▶ Task objective: Up to and including the line with "only include a", reproduce the listing below exactly, beginning at its first line.

▶ Extracted data:

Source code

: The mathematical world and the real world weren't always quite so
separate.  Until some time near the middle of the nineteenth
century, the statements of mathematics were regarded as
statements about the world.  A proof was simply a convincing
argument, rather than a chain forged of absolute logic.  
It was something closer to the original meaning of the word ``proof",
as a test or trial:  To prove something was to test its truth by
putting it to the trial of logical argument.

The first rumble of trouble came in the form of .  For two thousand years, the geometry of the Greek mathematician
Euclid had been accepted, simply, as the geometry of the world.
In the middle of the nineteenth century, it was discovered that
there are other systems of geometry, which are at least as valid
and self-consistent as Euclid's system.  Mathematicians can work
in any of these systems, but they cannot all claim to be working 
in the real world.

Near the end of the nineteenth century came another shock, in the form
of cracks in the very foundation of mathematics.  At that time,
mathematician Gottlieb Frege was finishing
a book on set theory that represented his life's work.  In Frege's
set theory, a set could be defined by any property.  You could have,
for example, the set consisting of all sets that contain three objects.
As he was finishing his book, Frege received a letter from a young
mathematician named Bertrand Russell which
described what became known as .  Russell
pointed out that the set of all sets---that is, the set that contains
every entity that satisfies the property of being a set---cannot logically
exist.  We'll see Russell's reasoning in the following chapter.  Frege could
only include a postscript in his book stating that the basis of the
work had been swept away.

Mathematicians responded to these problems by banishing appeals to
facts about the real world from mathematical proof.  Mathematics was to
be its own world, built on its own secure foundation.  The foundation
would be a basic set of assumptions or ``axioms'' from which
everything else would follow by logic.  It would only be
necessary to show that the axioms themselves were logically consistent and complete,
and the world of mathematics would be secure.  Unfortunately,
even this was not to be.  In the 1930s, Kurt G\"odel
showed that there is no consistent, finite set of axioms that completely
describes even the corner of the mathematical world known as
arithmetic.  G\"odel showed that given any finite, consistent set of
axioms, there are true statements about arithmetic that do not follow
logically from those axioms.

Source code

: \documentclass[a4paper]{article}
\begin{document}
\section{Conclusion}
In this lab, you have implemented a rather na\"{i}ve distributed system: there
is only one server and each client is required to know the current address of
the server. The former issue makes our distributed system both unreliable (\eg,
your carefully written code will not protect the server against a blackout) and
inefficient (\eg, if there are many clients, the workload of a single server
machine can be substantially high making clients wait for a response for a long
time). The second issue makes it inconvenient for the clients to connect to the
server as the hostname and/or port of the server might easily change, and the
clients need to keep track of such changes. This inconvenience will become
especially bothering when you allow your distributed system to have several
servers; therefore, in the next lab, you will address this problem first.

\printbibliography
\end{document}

▶ Answer below:
Source code

: The mathematical world and the real world weren't always quite so
separate.  Until some time near the middle of the nineteenth
century, the statements of mathematics were regarded as
statements about the world.  A proof was simply a convincing
argument, rather than a chain forged of absolute logic.  
It was something closer to the original meaning of the word ``proof",
as a test or trial:  To prove something was to test its truth by
putting it to the trial of logical argument.

The first rumble of trouble came in the form of .  For two thousand years, the geometry of the Greek mathematician
Euclid had been accepted, simply, as the geometry of the world.
In the middle of the nineteenth century, it was discovered that
there are other systems of geometry, which are at least as valid
and self-consistent as Euclid's system.  Mathematicians can work
in any of these systems, but they cannot all claim to be working 
in the real world.

Near the end of the nineteenth century came another shock, in the form
of cracks in the very foundation of mathematics.  At that time,
mathematician Gottlieb Frege was finishing
a book on set theory that represented his life's work.  In Frege's
set theory, a set could be defined by any property.  You could have,
for example, the set consisting of all sets that contain three objects.
As he was finishing his book, Frege received a letter from a young
mathematician named Bertrand Russell which
described what became known as .  Russell
pointed out that the set of all sets---that is, the set that contains
every entity that satisfies the property of being a set---cannot logically
exist.  We'll see Russell's reasoning in the following chapter.  Frege could
only include a postscript in his book stating that the basis of the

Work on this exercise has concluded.